The answer must be an exact copy of the records below, with every picture left out.

Supplied material Block Start

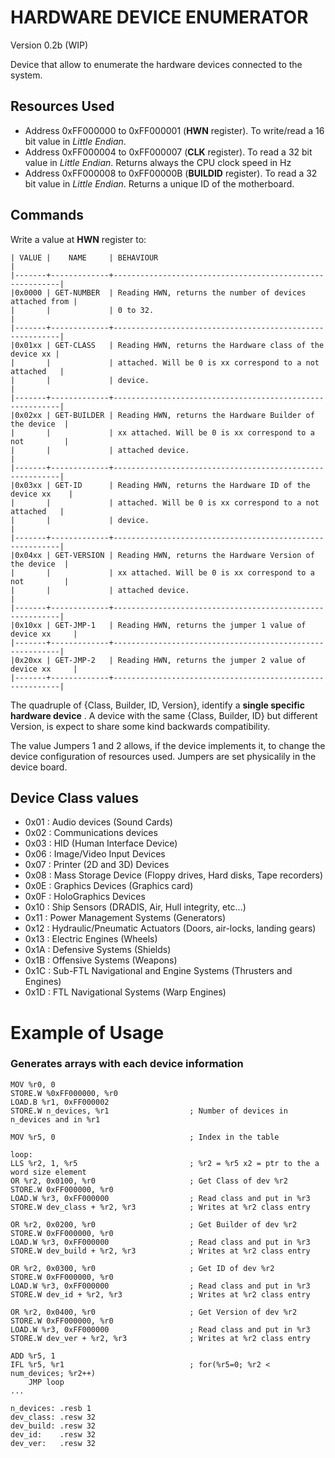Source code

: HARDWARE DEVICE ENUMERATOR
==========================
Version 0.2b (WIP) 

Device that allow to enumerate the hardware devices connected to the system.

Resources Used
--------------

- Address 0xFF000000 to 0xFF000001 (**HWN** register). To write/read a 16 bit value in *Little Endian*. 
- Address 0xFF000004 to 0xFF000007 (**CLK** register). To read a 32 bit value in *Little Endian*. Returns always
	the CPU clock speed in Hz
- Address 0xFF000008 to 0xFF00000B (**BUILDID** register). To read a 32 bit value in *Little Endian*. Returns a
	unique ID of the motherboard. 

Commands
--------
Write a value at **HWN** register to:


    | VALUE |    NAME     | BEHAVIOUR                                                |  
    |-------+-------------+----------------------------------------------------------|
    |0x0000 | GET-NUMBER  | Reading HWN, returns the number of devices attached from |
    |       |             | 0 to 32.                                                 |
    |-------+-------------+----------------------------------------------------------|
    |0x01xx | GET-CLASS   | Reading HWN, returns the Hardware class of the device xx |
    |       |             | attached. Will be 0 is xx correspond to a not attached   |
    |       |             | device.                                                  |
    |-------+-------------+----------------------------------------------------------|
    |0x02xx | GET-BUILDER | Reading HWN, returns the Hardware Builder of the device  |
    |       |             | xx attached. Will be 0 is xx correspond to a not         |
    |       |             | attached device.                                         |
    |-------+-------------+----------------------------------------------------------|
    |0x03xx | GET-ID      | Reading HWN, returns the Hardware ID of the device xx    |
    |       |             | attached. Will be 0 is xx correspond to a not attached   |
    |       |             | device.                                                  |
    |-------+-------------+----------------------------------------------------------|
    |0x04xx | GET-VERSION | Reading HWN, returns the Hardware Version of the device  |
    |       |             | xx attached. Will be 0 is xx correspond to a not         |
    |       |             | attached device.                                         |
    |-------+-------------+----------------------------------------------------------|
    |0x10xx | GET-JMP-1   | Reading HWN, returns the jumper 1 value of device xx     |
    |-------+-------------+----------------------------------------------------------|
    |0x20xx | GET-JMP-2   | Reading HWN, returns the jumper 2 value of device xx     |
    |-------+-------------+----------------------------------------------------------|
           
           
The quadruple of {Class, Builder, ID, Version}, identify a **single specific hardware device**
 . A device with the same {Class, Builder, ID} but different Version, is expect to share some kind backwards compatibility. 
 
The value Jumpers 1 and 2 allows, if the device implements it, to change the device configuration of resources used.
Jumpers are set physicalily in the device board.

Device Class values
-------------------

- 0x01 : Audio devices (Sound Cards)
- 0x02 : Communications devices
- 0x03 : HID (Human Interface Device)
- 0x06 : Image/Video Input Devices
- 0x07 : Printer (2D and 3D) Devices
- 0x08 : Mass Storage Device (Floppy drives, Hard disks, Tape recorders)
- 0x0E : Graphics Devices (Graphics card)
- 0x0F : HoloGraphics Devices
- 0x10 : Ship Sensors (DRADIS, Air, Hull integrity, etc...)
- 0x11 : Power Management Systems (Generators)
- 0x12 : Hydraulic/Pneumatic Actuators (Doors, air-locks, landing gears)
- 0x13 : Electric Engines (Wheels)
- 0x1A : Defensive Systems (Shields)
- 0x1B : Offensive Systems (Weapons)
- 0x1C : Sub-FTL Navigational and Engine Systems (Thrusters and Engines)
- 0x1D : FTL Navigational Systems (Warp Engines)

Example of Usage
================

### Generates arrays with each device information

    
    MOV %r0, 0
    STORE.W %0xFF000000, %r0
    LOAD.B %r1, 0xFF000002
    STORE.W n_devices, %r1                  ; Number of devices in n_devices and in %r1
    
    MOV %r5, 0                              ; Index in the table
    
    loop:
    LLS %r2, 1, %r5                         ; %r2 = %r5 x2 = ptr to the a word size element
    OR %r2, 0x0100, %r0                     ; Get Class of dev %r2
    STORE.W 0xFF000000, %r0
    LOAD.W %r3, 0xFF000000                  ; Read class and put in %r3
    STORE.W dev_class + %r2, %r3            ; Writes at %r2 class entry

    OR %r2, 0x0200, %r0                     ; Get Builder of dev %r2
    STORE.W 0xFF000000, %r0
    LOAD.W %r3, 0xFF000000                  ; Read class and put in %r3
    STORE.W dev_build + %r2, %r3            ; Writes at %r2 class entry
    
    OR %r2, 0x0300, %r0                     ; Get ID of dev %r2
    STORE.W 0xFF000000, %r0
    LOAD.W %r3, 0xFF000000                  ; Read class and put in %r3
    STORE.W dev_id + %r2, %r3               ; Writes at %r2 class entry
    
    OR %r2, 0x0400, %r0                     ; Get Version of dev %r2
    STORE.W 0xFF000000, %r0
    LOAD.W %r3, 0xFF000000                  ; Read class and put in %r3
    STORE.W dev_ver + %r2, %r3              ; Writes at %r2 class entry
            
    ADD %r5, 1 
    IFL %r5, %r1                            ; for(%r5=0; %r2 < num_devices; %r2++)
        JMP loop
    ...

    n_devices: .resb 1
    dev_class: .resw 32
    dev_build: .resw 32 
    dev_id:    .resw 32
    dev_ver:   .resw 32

Supplied material Block End

[Output for this task]:
Source code

: HARDWARE DEVICE ENUMERATOR
==========================
Version 0.2b (WIP) 

Device that allow to enumerate the hardware devices connected to the system.

Resources Used
--------------

- Address 0xFF000000 to 0xFF000001 (**HWN** register). To write/read a 16 bit value in *Little Endian*. 
- Address 0xFF000004 to 0xFF000007 (**CLK** register). To read a 32 bit value in *Little Endian*. Returns always
	the CPU clock speed in Hz
- Address 0xFF000008 to 0xFF00000B (**BUILDID** register). To read a 32 bit value in *Little Endian*. Returns a
	unique ID of the motherboard. 

Commands
--------
Write a value at **HWN** register to:


    | VALUE |    NAME     | BEHAVIOUR                                                |  
    |-------+-------------+----------------------------------------------------------|
    |0x0000 | GET-NUMBER  | Reading HWN, returns the number of devices attached from |
    |       |             | 0 to 32.                                                 |
    |-------+-------------+----------------------------------------------------------|
    |0x01xx | GET-CLASS   | Reading HWN, returns the Hardware class of the device xx |
    |       |             | attached. Will be 0 is xx correspond to a not attached   |
    |       |             | device.                                                  |
    |-------+-------------+----------------------------------------------------------|
    |0x02xx | GET-BUILDER | Reading HWN, returns the Hardware Builder of the device  |
    |       |             | xx attached. Will be 0 is xx correspond to a not         |
    |       |             | attached device.                                         |
    |-------+-------------+----------------------------------------------------------|
    |0x03xx | GET-ID      | Reading HWN, returns the Hardware ID of the device xx    |
    |       |             | attached. Will be 0 is xx correspond to a not attached   |
    |       |             | device.                                                  |
    |-------+-------------+----------------------------------------------------------|
    |0x04xx | GET-VERSION | Reading HWN, returns the Hardware Version of the device  |
    |       |             | xx attached. Will be 0 is xx correspond to a not         |
    |       |             | attached device.                                         |
    |-------+-------------+----------------------------------------------------------|
    |0x10xx | GET-JMP-1   | Reading HWN, returns the jumper 1 value of device xx     |
    |-------+-------------+----------------------------------------------------------|
    |0x20xx | GET-JMP-2   | Reading HWN, returns the jumper 2 value of device xx     |
    |-------+-------------+----------------------------------------------------------|
           
           
The quadruple of {Class, Builder, ID, Version}, identify a **single specific hardware device**
 . A device with the same {Class, Builder, ID} but different Version, is expect to share some kind backwards compatibility. 
 
The value Jumpers 1 and 2 allows, if the device implements it, to change the device configuration of resources used.
Jumpers are set physicalily in the device board.

Device Class values
-------------------

- 0x01 : Audio devices (Sound Cards)
- 0x02 : Communications devices
- 0x03 : HID (Human Interface Device)
- 0x06 : Image/Video Input Devices
- 0x07 : Printer (2D and 3D) Devices
- 0x08 : Mass Storage Device (Floppy drives, Hard disks, Tape recorders)
- 0x0E : Graphics Devices (Graphics card)
- 0x0F : HoloGraphics Devices
- 0x10 : Ship Sensors (DRADIS, Air, Hull integrity, etc...)
- 0x11 : Power Management Systems (Generators)
- 0x12 : Hydraulic/Pneumatic Actuators (Doors, air-locks, landing gears)
- 0x13 : Electric Engines (Wheels)
- 0x1A : Defensive Systems (Shields)
- 0x1B : Offensive Systems (Weapons)
- 0x1C : Sub-FTL Navigational and Engine Systems (Thrusters and Engines)
- 0x1D : FTL Navigational Systems (Warp Engines)

Example of Usage
================

### Generates arrays with each device information

    
    MOV %r0, 0
    STORE.W %0xFF000000, %r0
    LOAD.B %r1, 0xFF000002
    STORE.W n_devices, %r1                  ; Number of devices in n_devices and in %r1
    
    MOV %r5, 0                              ; Index in the table
    
    loop:
    LLS %r2, 1, %r5                         ; %r2 = %r5 x2 = ptr to the a word size element
    OR %r2, 0x0100, %r0                     ; Get Class of dev %r2
    STORE.W 0xFF000000, %r0
    LOAD.W %r3, 0xFF000000                  ; Read class and put in %r3
    STORE.W dev_class + %r2, %r3            ; Writes at %r2 class entry

    OR %r2, 0x0200, %r0                     ; Get Builder of dev %r2
    STORE.W 0xFF000000, %r0
    LOAD.W %r3, 0xFF000000                  ; Read class and put in %r3
    STORE.W dev_build + %r2, %r3            ; Writes at %r2 class entry
    
    OR %r2, 0x0300, %r0                     ; Get ID of dev %r2
    STORE.W 0xFF000000, %r0
    LOAD.W %r3, 0xFF000000                  ; Read class and put in %r3
    STORE.W dev_id + %r2, %r3               ; Writes at %r2 class entry
    
    OR %r2, 0x0400, %r0                     ; Get Version of dev %r2
    STORE.W 0xFF000000, %r0
    LOAD.W %r3, 0xFF000000                  ; Read class and put in %r3
    STORE.W dev_ver + %r2, %r3              ; Writes at %r2 class entry
            
    ADD %r5, 1 
    IFL %r5, %r1                            ; for(%r5=0; %r2 < num_devices; %r2++)
        JMP loop
    ...

    n_devices: .resb 1
    dev_class: .resw 32
    dev_build: .resw 32 
    dev_id:    .resw 32
    dev_ver:   .resw 32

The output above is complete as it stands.